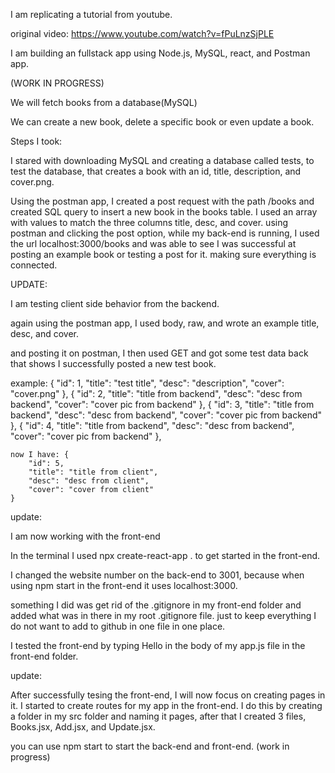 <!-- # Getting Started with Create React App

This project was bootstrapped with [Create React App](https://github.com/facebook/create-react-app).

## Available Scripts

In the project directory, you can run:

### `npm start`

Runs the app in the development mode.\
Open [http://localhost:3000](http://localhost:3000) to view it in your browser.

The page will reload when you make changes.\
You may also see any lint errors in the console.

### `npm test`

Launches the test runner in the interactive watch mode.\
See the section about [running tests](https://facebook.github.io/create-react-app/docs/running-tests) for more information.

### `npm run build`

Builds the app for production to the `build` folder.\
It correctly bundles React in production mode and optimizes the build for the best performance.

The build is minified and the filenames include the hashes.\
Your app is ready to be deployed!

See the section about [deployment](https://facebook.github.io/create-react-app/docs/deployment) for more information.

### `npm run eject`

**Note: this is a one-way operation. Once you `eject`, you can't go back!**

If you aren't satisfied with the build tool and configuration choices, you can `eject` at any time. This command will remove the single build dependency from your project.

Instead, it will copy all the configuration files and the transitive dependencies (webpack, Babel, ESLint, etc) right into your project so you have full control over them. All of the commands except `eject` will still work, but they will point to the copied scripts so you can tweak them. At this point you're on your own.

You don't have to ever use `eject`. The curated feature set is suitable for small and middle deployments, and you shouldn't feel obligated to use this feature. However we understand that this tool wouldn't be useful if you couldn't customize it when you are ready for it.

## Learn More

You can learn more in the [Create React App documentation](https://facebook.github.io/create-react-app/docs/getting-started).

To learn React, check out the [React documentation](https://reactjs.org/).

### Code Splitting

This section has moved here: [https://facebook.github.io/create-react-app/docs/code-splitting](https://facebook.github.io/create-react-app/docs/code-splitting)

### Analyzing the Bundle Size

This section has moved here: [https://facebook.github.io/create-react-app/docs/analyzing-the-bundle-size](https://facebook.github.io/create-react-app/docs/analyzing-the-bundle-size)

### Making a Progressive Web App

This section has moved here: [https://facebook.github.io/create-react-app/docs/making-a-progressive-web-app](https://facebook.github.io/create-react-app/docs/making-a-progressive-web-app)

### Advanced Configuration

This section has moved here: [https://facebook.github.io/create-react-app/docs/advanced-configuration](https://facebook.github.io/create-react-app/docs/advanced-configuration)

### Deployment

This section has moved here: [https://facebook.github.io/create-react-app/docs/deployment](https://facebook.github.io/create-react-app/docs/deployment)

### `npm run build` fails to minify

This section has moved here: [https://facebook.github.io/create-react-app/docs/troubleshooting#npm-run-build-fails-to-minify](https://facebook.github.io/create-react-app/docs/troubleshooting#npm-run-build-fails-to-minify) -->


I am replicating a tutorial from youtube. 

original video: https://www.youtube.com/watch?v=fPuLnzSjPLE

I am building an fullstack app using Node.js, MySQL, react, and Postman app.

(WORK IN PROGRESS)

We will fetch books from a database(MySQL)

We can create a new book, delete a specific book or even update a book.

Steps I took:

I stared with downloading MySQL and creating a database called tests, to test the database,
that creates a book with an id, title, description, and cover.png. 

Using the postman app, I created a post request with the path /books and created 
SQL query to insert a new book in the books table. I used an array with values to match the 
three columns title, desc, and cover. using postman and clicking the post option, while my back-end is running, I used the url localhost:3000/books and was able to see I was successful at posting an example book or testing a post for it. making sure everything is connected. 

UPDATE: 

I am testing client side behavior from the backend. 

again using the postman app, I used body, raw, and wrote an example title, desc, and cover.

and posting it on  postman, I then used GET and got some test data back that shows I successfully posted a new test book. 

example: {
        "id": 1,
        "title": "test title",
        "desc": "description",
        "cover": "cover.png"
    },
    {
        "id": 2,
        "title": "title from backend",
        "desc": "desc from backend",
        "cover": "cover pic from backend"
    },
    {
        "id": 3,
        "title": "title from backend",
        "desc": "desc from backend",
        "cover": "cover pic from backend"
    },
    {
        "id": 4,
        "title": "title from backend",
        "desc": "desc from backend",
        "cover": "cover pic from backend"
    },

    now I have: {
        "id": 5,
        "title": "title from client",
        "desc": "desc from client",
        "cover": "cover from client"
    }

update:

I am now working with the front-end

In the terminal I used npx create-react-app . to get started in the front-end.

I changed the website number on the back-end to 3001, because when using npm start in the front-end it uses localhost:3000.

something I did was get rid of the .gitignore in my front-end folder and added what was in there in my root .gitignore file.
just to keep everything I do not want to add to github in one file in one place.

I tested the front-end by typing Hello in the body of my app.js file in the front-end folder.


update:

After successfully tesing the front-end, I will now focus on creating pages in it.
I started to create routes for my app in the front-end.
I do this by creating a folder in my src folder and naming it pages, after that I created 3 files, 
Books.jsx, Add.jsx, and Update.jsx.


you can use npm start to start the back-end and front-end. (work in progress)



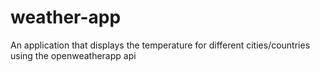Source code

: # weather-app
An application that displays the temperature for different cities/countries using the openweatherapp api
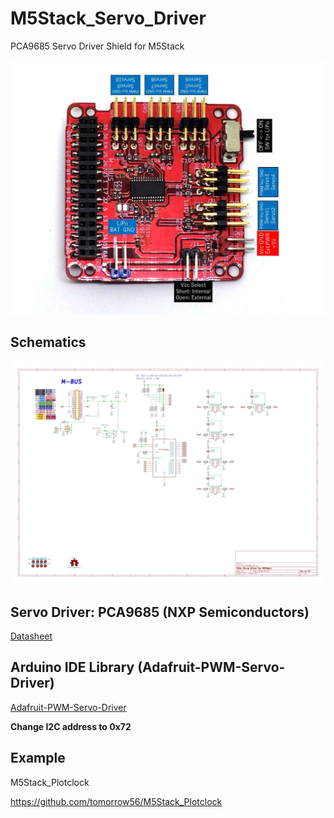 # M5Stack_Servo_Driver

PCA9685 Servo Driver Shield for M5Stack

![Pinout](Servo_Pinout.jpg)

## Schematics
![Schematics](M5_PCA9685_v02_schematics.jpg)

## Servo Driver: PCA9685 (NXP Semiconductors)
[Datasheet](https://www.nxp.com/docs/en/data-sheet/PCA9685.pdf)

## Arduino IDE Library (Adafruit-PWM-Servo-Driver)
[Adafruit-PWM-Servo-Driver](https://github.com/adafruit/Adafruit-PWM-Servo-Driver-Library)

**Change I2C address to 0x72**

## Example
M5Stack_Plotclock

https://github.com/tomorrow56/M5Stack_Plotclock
------------------------------------
#### [Exercise directions]
Only the pictures are to be omitted; the records above must otherwise be reproduced exactly.

#### [Response below]
 <!-- # Getting Started with Create React App

This project was bootstrapped with [Create React App](https://github.com/facebook/create-react-app).

## Available Scripts

In the project directory, you can run:

### `npm start`

Runs the app in the development mode.\
Open [http://localhost:3000](http://localhost:3000) to view it in your browser.

The page will reload when you make changes.\
You may also see any lint errors in the console.

### `npm test`

Launches the test runner in the interactive watch mode.\
See the section about [running tests](https://facebook.github.io/create-react-app/docs/running-tests) for more information.

### `npm run build`

Builds the app for production to the `build` folder.\
It correctly bundles React in production mode and optimizes the build for the best performance.

The build is minified and the filenames include the hashes.\
Your app is ready to be deployed!

See the section about [deployment](https://facebook.github.io/create-react-app/docs/deployment) for more information.

### `npm run eject`

**Note: this is a one-way operation. Once you `eject`, you can't go back!**

If you aren't satisfied with the build tool and configuration choices, you can `eject` at any time. This command will remove the single build dependency from your project.

Instead, it will copy all the configuration files and the transitive dependencies (webpack, Babel, ESLint, etc) right into your project so you have full control over them. All of the commands except `eject` will still work, but they will point to the copied scripts so you can tweak them. At this point you're on your own.

You don't have to ever use `eject`. The curated feature set is suitable for small and middle deployments, and you shouldn't feel obligated to use this feature. However we understand that this tool wouldn't be useful if you couldn't customize it when you are ready for it.

## Learn More

You can learn more in the [Create React App documentation](https://facebook.github.io/create-react-app/docs/getting-started).

To learn React, check out the [React documentation](https://reactjs.org/).

### Code Splitting

This section has moved here: [https://facebook.github.io/create-react-app/docs/code-splitting](https://facebook.github.io/create-react-app/docs/code-splitting)

### Analyzing the Bundle Size

This section has moved here: [https://facebook.github.io/create-react-app/docs/analyzing-the-bundle-size](https://facebook.github.io/create-react-app/docs/analyzing-the-bundle-size)

### Making a Progressive Web App

This section has moved here: [https://facebook.github.io/create-react-app/docs/making-a-progressive-web-app](https://facebook.github.io/create-react-app/docs/making-a-progressive-web-app)

### Advanced Configuration

This section has moved here: [https://facebook.github.io/create-react-app/docs/advanced-configuration](https://facebook.github.io/create-react-app/docs/advanced-configuration)

### Deployment

This section has moved here: [https://facebook.github.io/create-react-app/docs/deployment](https://facebook.github.io/create-react-app/docs/deployment)

### `npm run build` fails to minify

This section has moved here: [https://facebook.github.io/create-react-app/docs/troubleshooting#npm-run-build-fails-to-minify](https://facebook.github.io/create-react-app/docs/troubleshooting#npm-run-build-fails-to-minify) -->


I am replicating a tutorial from youtube. 

original video: https://www.youtube.com/watch?v=fPuLnzSjPLE

I am building an fullstack app using Node.js, MySQL, react, and Postman app.

(WORK IN PROGRESS)

We will fetch books from a database(MySQL)

We can create a new book, delete a specific book or even update a book.

Steps I took:

I stared with downloading MySQL and creating a database called tests, to test the database,
that creates a book with an id, title, description, and cover.png. 

Using the postman app, I created a post request with the path /books and created 
SQL query to insert a new book in the books table. I used an array with values to match the 
three columns title, desc, and cover. using postman and clicking the post option, while my back-end is running, I used the url localhost:3000/books and was able to see I was successful at posting an example book or testing a post for it. making sure everything is connected. 

UPDATE: 

I am testing client side behavior from the backend. 

again using the postman app, I used body, raw, and wrote an example title, desc, and cover.

and posting it on  postman, I then used GET and got some test data back that shows I successfully posted a new test book. 

example: {
        "id": 1,
        "title": "test title",
        "desc": "description",
        "cover": "cover.png"
    },
    {
        "id": 2,
        "title": "title from backend",
        "desc": "desc from backend",
        "cover": "cover pic from backend"
    },
    {
        "id": 3,
        "title": "title from backend",
        "desc": "desc from backend",
        "cover": "cover pic from backend"
    },
    {
        "id": 4,
        "title": "title from backend",
        "desc": "desc from backend",
        "cover": "cover pic from backend"
    },

    now I have: {
        "id": 5,
        "title": "title from client",
        "desc": "desc from client",
        "cover": "cover from client"
    }

update:

I am now working with the front-end

In the terminal I used npx create-react-app . to get started in the front-end.

I changed the website number on the back-end to 3001, because when using npm start in the front-end it uses localhost:3000.

something I did was get rid of the .gitignore in my front-end folder and added what was in there in my root .gitignore file.
just to keep everything I do not want to add to github in one file in one place.

I tested the front-end by typing Hello in the body of my app.js file in the front-end folder.


update:

After successfully tesing the front-end, I will now focus on creating pages in it.
I started to create routes for my app in the front-end.
I do this by creating a folder in my src folder and naming it pages, after that I created 3 files, 
Books.jsx, Add.jsx, and Update.jsx.


you can use npm start to start the back-end and front-end. (work in progress)



Source code

: # weather-app
An application that displays the temperature for different cities/countries using the openweatherapp api
 # M5Stack_Servo_Driver

PCA9685 Servo Driver Shield for M5Stack

![Pinout](Servo_Pinout.jpg)

## Schematics
![Schematics](M5_PCA9685_v02_schematics.jpg)

## Servo Driver: PCA9685 (NXP Semiconductors)
[Datasheet](https://www.nxp.com/docs/en/data-sheet/PCA9685.pdf)

## Arduino IDE Library (Adafruit-PWM-Servo-Driver)
[Adafruit-PWM-Servo-Driver](https://github.com/adafruit/Adafruit-PWM-Servo-Driver-Library)

**Change I2C address to 0x72**

## Example
M5Stack_Plotclock

https://github.com/tomorrow56/M5Stack_Plotclock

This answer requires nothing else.